The funeral is a ceremony which is held shortly after a person’s death. The customs of the funeral comprise of the cultural beliefs and practices to remember and respect the person who was dead. The funeral ceremony includes mourning the deceased, celebrating their life, and offering support and sympathy to the bereaved. In addition to that, there are some religious aspects which intend to help the soul to reach the afterlife, resurrection or reincarnation.


The participation in a funeral procession and rituals is a virtuous deed. Attending a funeral is a good thing, which makes us realize that death is inevitable in everyone's life. There are certain rules to be followed after attending a funeral. These rules are inscribed in the holy scriptures.

Most of the Hindu families follow the ritual of bathing after the funeral. The person who goes to attend the ritual “Antayeshthi” [cremation], is considered as untouchable. The dead body is considered to be “asshuddha” [impure]. Being the company of “sutakas” [members of the family of the deceased], One should ideally discard the clothes which they have worn at the time of a funeral or those clothes should be washed thoroughly for the next use. Nowadays, people just sprinkle water and considered them purified to enter into their homes, by saying the mantra of purity. The ritual is considered to be done with half-heartedness if a person just sprinkles the water on their head. If an individual does the whole protocol, this means he fulfilled the ritual whole-heartedly.

A person returning from the cremation or burial grounds must proceed to take a bath immediately putting on the same clothes so that the spirit of the dead does not haunt the person.


In Islam, bathing is obligatory after touching a dead body of a child or even stillborn who has completed 4 months whose body has become cold. If it touches the outer part of the mother's body, the mother has to take bathe. It is not necessary to take a bath if a person touches a dead body after the completion of its 3 baths. The method of taking a bath for touching a dead body is similar to that of ceremonial uncleanness called “Ghusl Janabat”.
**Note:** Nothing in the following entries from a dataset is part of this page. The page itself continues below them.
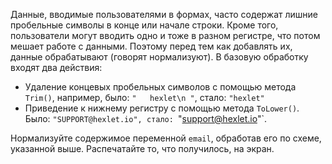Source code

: 
Данные, вводимые пользователями в формах, часто содержат лишние пробельные символы в конце или начале строки. Кроме того, пользователи могут вводить одно и тоже в разном регистре, что потом мешает работе с данными. Поэтому перед тем как добавлять их, данные обрабатывают (говорят нормализуют). В базовую обработку входят два действия:

* Удаление концевых пробельных символов с помощью метода `Trim()`, например, было: `"   hexlet\n "`, стало: `"hexlet"`
* Приведение к нижнему регистру с помощью метода `ToLower()`. Было: `"SUPPORT@hexlet.io", стало: `"support@hexlet.io"`.

Нормализуйте содержимое переменной `email`, обработав его по схеме, указанной выше. Распечатайте то, что получилось, на экран.
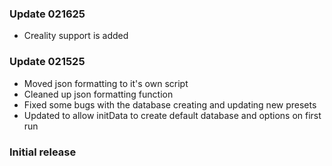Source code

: ### Update 021625
- Creality support is added

### Update 021525
- Moved json formatting to it's own script
- Cleaned up json formatting function
- Fixed some bugs with the database creating and updating new presets
- Updated to allow initData to create default database and options on first run

### Initial release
The religious customs which had been originated several centuries ago give rise to some scientific reasons behind the bathe after a funeral. The fundamental basis of these customs is sanitation and cleanliness practices. Once the person is dead, the body loses its ability to fight against bacteria and starts to decompose. The people attending the funeral are exposed to the microorganisms present in the dead body, which spread rapidly when they come into contact with others, thereby causing various diseases. This is the main reason behind the bathe immediately after the funeral before touching anything or anyone.

The fact that most of the part of India lies in the temperate zone which contributes to the expedition of the decomposition process. The environment surrounding the cremation ground usually consists of a river near the ground. This environment condition is a little more favourable for the growth of the bacteria. There will be scavengers around the cremation ground or graveyard which is the great carrier for bacteria. They feed on dead bodies of animals and birds which are in various stages of decomposition. They carry these bacteria to the cremation ground.

The final thing is that the people attending the funeral will be usually in great grief in the presence of the dead body. Nobody will think of the usual routine like bathing. Once the dead body is cremated or buried, the people attending the funeral have to start their routine life. The bathe after the funeral is a good way to move on from that death incident.